Brief: Where a line of the data below has the string "Péterfai", copy that line.

Supplied material:
= Beginning of Section =

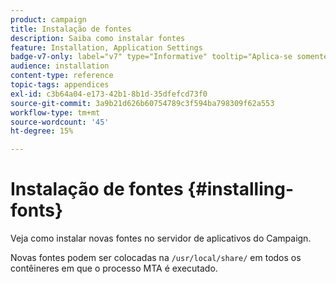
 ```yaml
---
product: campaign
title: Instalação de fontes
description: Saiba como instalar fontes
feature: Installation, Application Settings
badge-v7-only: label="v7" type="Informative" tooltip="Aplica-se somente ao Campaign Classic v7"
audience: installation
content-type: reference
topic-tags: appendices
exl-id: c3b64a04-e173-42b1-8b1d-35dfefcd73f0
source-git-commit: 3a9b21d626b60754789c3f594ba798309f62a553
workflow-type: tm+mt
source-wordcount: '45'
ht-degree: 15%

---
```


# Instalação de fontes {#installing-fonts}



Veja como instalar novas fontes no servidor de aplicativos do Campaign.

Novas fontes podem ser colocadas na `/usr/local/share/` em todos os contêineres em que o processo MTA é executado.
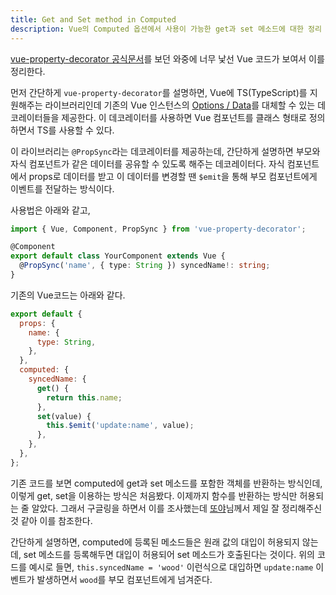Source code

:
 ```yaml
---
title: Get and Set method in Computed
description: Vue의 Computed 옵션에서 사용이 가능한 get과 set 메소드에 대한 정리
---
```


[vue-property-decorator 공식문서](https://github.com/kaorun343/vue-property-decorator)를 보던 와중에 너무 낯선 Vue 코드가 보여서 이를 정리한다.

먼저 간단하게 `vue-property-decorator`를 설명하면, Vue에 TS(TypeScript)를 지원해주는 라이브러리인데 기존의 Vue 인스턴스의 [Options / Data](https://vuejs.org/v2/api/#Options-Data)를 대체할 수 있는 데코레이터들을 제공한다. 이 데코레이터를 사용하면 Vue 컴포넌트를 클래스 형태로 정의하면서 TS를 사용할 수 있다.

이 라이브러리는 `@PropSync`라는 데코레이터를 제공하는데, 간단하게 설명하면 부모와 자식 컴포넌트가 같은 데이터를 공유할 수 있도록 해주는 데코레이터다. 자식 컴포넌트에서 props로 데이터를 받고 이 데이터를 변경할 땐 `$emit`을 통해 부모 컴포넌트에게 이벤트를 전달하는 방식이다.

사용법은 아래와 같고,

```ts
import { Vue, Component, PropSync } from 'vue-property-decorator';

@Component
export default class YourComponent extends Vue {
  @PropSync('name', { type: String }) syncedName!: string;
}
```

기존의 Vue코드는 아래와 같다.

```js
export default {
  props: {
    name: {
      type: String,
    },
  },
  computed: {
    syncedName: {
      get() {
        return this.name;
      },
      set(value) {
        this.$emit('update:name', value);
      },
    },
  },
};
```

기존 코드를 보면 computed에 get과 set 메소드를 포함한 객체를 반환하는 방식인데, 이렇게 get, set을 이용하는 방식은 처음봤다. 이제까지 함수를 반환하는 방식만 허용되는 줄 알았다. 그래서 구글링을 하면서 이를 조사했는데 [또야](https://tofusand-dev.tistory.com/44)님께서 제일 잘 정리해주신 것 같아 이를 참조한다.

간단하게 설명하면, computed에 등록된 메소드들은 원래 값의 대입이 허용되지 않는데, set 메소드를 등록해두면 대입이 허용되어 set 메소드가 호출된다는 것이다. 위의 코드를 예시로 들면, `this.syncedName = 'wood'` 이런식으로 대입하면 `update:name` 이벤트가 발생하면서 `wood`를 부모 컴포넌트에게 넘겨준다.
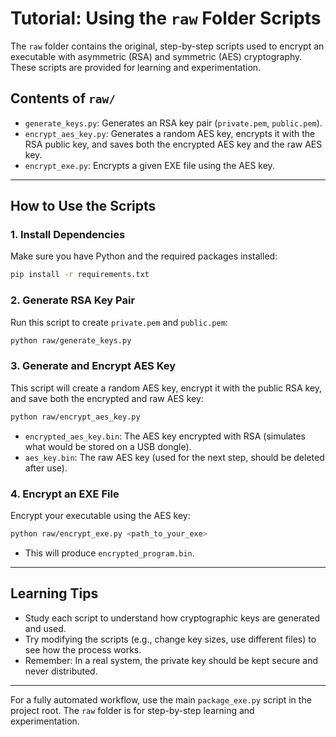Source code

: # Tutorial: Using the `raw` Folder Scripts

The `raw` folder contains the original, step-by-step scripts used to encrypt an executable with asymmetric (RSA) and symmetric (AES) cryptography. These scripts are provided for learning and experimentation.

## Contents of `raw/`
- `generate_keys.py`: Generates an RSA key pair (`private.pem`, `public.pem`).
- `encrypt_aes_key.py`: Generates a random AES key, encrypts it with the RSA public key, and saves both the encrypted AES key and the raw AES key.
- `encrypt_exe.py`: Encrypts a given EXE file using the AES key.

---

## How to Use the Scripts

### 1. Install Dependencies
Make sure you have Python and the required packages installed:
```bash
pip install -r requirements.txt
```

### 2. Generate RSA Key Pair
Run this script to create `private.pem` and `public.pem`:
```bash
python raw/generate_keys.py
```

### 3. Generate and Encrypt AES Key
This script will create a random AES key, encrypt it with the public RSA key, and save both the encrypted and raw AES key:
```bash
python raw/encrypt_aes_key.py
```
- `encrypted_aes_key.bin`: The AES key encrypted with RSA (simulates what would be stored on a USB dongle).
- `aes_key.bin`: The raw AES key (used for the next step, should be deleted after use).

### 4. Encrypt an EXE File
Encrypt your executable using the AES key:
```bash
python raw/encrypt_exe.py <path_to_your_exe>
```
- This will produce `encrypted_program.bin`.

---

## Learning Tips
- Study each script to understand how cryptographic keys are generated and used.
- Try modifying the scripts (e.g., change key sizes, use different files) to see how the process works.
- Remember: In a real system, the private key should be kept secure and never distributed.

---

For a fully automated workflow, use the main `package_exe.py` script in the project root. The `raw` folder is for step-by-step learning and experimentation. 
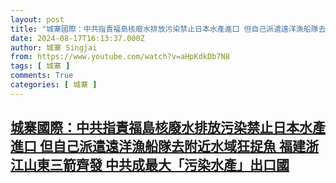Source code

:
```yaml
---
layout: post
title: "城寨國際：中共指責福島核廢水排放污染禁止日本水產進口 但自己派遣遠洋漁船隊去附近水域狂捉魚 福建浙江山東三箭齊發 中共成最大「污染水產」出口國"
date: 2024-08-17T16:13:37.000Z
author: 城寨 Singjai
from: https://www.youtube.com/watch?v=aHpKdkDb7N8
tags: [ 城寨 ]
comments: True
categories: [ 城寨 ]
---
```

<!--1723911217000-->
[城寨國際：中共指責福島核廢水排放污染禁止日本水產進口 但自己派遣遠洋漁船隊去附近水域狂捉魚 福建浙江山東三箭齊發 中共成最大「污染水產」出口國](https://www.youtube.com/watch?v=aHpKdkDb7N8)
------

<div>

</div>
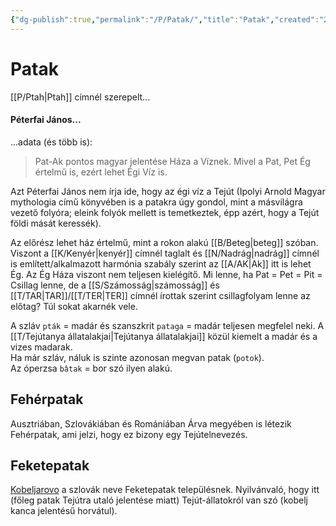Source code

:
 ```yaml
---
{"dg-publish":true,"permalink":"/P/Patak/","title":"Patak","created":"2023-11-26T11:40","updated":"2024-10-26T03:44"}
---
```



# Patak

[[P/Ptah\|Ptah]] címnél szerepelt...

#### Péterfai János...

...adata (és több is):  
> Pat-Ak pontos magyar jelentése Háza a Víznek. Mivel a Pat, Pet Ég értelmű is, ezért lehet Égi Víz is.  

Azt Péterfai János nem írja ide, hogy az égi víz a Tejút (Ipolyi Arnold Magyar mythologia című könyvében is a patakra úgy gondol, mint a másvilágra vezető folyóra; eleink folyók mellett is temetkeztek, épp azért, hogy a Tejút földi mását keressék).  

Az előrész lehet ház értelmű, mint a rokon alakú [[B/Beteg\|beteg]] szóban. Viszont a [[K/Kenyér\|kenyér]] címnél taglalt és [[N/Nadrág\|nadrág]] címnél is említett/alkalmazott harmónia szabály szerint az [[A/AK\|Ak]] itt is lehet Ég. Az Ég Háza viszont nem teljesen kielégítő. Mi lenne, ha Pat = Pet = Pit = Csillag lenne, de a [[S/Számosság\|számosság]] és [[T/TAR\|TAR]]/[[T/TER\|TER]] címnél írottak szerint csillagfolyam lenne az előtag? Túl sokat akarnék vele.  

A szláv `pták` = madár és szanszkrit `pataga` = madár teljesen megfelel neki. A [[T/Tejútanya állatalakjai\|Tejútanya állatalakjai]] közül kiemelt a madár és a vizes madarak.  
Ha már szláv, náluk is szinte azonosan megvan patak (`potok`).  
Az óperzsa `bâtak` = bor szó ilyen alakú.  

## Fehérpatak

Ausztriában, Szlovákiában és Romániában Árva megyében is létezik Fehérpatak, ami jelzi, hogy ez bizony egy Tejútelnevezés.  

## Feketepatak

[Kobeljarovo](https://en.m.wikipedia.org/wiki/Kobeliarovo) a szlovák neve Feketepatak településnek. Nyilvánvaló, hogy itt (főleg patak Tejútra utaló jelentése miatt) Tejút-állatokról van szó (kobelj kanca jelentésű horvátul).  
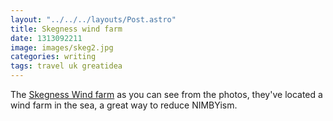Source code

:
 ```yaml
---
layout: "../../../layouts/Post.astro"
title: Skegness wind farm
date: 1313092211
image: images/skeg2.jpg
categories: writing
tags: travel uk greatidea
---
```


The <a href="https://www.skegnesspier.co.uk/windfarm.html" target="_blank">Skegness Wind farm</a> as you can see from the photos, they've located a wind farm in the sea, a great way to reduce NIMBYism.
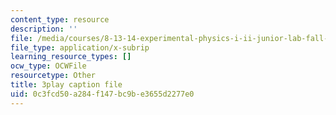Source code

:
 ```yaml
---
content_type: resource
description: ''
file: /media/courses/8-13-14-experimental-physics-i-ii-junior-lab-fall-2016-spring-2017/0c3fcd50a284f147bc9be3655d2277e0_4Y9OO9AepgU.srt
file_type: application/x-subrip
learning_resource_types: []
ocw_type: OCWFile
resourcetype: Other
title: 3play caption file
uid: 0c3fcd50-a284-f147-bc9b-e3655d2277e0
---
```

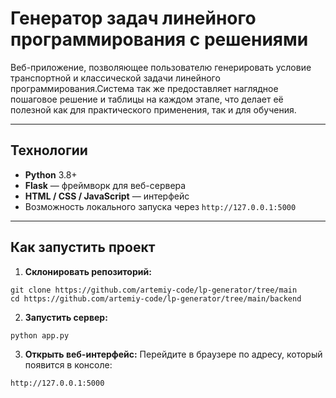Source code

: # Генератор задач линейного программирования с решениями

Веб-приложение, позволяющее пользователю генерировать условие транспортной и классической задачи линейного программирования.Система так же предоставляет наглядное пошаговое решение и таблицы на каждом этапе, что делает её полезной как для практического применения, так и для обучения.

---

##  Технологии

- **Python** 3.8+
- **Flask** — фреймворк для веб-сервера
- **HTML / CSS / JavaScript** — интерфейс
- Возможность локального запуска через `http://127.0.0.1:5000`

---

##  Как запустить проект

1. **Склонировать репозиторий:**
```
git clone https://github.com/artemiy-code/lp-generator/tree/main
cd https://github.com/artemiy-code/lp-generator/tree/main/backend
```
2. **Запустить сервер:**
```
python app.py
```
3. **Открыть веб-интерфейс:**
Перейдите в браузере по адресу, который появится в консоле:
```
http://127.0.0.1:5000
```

= End of Section =

Answer space:
#### Péterfai János...
Azt Péterfai János nem írja ide, hogy az égi víz a Tejút (Ipolyi Arnold Magyar mythologia című könyvében is a patakra úgy gondol, mint a másvilágra vezető folyóra; eleink folyók mellett is temetkeztek, épp azért, hogy a Tejút földi mását keressék).  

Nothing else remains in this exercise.